- _Directions for this task_
Wherever a line below holds the word "instructions", copy that line.

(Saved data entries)

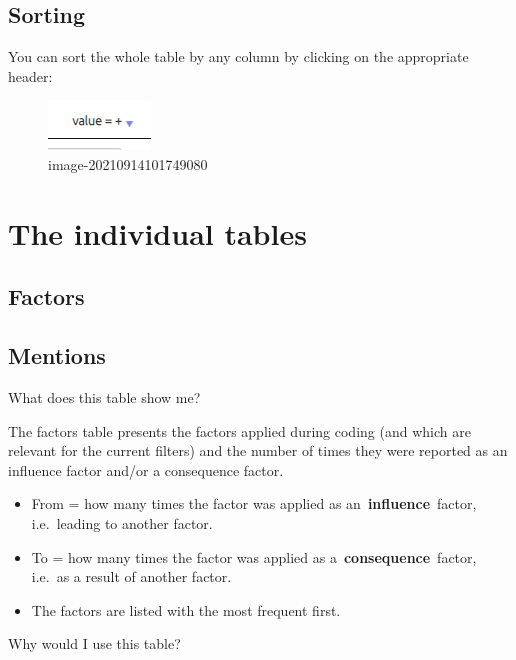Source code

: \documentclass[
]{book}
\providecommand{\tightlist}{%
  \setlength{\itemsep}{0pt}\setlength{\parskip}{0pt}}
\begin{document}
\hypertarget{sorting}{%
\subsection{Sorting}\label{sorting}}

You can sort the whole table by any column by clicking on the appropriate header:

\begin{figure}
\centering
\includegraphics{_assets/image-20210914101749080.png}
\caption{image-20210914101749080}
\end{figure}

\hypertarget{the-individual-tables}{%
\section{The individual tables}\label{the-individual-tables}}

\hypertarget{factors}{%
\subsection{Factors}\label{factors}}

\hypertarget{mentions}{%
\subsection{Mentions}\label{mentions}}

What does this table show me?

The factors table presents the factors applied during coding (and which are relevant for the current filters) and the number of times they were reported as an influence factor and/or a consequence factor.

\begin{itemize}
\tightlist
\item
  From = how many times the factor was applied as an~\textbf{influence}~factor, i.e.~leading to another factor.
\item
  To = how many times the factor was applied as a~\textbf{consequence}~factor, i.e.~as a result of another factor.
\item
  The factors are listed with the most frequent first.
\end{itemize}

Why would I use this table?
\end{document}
...
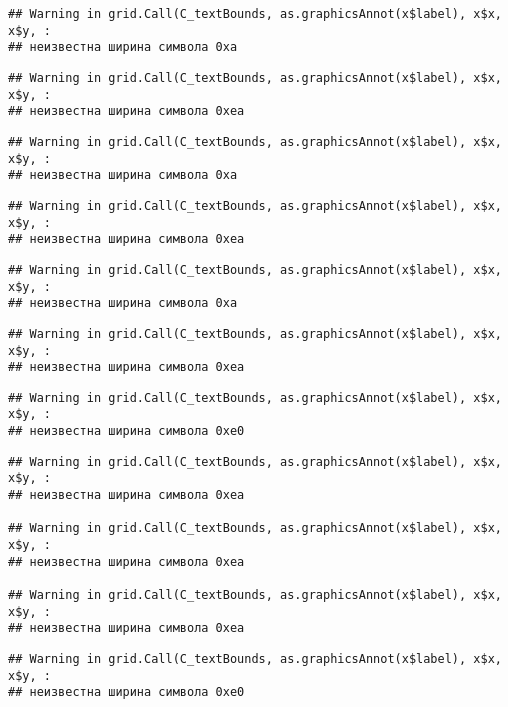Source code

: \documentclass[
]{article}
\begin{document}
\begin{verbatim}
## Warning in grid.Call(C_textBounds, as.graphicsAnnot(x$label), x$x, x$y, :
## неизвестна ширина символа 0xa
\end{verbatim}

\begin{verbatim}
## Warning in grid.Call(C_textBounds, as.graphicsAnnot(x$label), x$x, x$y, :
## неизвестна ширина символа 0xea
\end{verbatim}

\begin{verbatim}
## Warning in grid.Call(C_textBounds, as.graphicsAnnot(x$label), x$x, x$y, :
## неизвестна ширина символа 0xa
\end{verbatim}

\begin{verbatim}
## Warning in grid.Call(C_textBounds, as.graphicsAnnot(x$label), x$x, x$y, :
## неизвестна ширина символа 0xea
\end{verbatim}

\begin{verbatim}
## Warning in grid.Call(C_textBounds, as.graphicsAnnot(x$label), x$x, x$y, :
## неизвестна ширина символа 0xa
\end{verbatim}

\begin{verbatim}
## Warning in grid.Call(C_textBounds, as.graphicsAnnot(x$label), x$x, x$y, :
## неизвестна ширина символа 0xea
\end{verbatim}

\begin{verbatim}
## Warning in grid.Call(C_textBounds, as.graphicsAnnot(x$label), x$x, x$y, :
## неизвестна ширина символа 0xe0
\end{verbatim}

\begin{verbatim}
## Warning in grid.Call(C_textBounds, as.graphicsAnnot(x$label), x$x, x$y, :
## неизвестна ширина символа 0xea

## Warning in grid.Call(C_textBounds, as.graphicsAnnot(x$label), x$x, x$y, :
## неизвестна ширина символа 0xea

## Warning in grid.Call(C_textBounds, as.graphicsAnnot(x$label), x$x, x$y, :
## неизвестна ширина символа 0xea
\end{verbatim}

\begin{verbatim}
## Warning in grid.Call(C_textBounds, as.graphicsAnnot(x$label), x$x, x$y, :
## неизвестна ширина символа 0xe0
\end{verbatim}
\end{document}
--
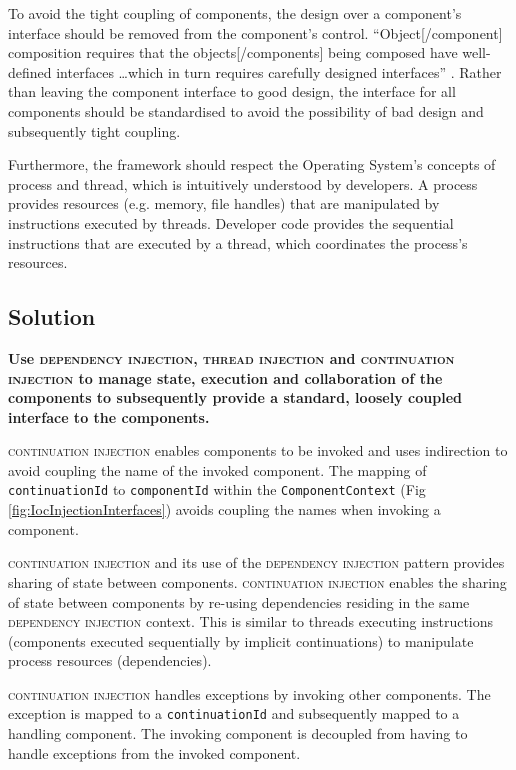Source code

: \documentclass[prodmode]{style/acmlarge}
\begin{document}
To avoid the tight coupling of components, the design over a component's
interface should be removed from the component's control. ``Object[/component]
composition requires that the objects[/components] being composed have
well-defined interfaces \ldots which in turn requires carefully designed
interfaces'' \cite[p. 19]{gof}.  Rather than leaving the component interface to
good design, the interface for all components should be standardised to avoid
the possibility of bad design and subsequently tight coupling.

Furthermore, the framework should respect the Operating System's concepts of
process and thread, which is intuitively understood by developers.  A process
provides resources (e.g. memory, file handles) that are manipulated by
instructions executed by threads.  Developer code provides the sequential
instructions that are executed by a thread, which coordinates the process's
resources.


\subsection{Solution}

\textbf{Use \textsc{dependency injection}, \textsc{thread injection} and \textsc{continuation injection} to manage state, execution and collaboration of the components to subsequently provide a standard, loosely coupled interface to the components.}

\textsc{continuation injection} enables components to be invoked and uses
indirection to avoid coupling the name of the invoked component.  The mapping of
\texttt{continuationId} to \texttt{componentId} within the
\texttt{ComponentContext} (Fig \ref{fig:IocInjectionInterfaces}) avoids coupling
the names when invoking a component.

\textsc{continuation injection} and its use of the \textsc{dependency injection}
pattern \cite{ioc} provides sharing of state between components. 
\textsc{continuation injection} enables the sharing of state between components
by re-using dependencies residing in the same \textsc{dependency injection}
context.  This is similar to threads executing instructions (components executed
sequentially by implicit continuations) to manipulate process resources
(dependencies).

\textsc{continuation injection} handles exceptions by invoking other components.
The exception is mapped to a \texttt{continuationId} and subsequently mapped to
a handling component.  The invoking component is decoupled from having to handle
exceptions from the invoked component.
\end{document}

- _Exercise answer_
instructions executed by threads.  Developer code provides the sequential
instructions that are executed by a thread, which coordinates the process's
context.  This is similar to threads executing instructions (components executed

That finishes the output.